Uric acid, a silent enemy Uric acid, a silent enemy

Uric acid, a silent enemy

Keep in mind 3 August, 2017 Isabel Vallejo

High levels of this substance can cause serious illness. Being able to detect its symptoms and treat it on time is crucial.

Medical Advisor Jorge Enrique Vivas, Physician, specialist in internal medicine,
practitioner at Coomeva Private Healthcare

While it does not get as much attention as diabetes, its health impacts can be equally as devastating if it is not treated properly. If someone is suffering from joint pain, kidney damage (such as kidney stones and inflammation) or cardiovascular problems, one of the causes could be high uric acid levels in the body.

According to the U.S. National Library of Medicine, “Uric acid is a chemical created when the body breaks down substances called purines,” which are found in proteins, especially red meats and beer. They are also found in liver, anchovies and dried beans and peas.

According to the above source, most uric acid dissolves in the blood and travels to the kidneys. It then exits the body through urine. Some people’s bodies produce too much of it, leading to what is called hyperuricemia, which can cause someone to become ill. See also Gout: inflammatory pain

What happens if uric acid levels get too high?

Dr. Jorge Enrique Vivas, a specialist in internal medicine, suggests getting your blood tested at a laboratory in order to determine if you have high uric acid levels in the blood. High levels of this substance are considered to occur when they pass 7.0 milligrams per deciliter in the blood (normal values range between 3.5 and 7.2 mg/dL).

Patients who are diabetic, obese or that have high blood pressure, should be aware of this condition’s symptoms, Dr. Vivas adds. Some people are also born with a metabolic birth defect that affects the purine enzyme, which prevents this acid from breaking down appropriately.

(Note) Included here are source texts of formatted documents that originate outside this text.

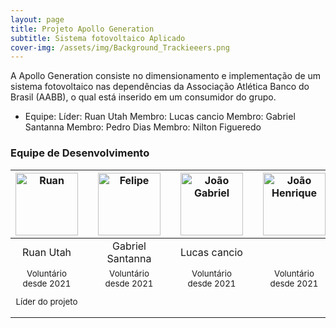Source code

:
 ```yaml
---
layout: page
title: Projeto Apollo Generation
subtitle: Sistema fotovoltaico Aplicado
cover-img: /assets/img/Background_Trackieeers.png
---
```


A Apollo Generation consiste no dimensionamento e implementação de um sistema fotovoltaico nas dependências da Associação Atlética Banco do Brasil (AABB), o qual está inserido em um consumidor do grupo.


- Equipe:
Líder: Ruan Utah
Membro: Lucas cancio
Membro: Gabriel Santanna
Membro: Pedro Dias
Membro: Nilton Figueredo

### Equipe de Desenvolvimento
<div class="row">
  <div class=" col-xl-auto offset-xl-0 col-lg-4 offset-lg-0">
    <div class="mobile-side-scroller">
      <table class="table-borderless highlight">
        <thead>
          <tr>
            <th><center><img src="{{ assets/img/voluntarios/ruan_utah.png' | relative_url }}" width="100" alt="Ruan" class="img-fluid rounded-circle" /></center></th>
            <th></th>
            <th><center><img src="{{ 'assets/img/voluntarios/felipe_leao.jpg' | relative_url }}" width="100" alt="Felipe" class="img-fluid rounded-circle"/></center></th>
            <th></th>
            <th><center><img src="{{ 'assets/img/voluntarios/joao_gabriel.jpeg' | relative_url }}" width="100" alt="João Gabriel" class="img-fluid rounded-circle"/></center></th>
            <th></th>
            <th><center><img src="{{ 'assets/img/ieee_logo.png' | relative_url }}" width="100" alt="João Henrique" class="img-fluid rounded-circle"/></center></th>
          </tr>
        </thead>
        <tbody>
          <tr class="font-weight-bolder" style="text-align: center margin-top: 0">
            <td width="25%"><center>Ruan Utah</center></td>
            <td></td>
            <td width="25%"><center>Gabriel Santanna</center></td>
            <td></td>
            <td width="25%"><center>Lucas cancio</center></td>
            <td></td>
          <tr style="text-align: center" >
            <td style="vertical-align: top"><small><center>Voluntário desde 2021 <p/> Líder do projeto</center></small></td>
            <td></td>
            <td style="vertical-align: top"><small><center>Voluntário desde 2021</center></small></td>
            <td></td>
            <td style="vertical-align: top"><small><center>Voluntário desde 2021</center></small></td>
            <td></td>
            <td style="vertical-align: top"><small><center>Voluntário desde 2021</center></small></td>
          </tr>
        </tbody>
      </table>
    </div>
  </div>
</div>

Warning signs of abnormal uric acid levels can be very different: joint pain (ankles, knees, elbows), kidney stones, or pain and inflammation in this region of the body. If there is not a high concentration of uric acid, then the patient may not even feel any pain.

According to the U.S. National Library of Medicine, hyperuricemia (high uric acid levels in the blood) may therefore be caused by metabolic acidosis (a condition where there is too much acid in the body), alcoholism, chemotherapy-related side effects, diabetes, over exercising, hypoparathyroidism, lead poisoning, leukemia, medullary cystic kidney disease and nephrolithiasis, among others.

In its advanced stages, gout can occur. Symptoms of gout include hyperuricemia, periodic episodes of severe arthritis, and in some situations, tophi (deposits of uric acid in the form of physical lumps under the skin, especially in the area around the joints).


Dr. Jorge Enrique Vivas states that there is not much awareness in Colombia about how to prevent high levels of uric acid in the blood. He believes that there is a greater focus on blood sugar and diabetes. He asserts that it is important to lead a balanced diet, and avoid the excess consumption of protein, especially red meats. He recommends leading a healthy lifestyle, staying physically active and by doing so, preventing obesity, which is one of the main causes of high uric acid levels.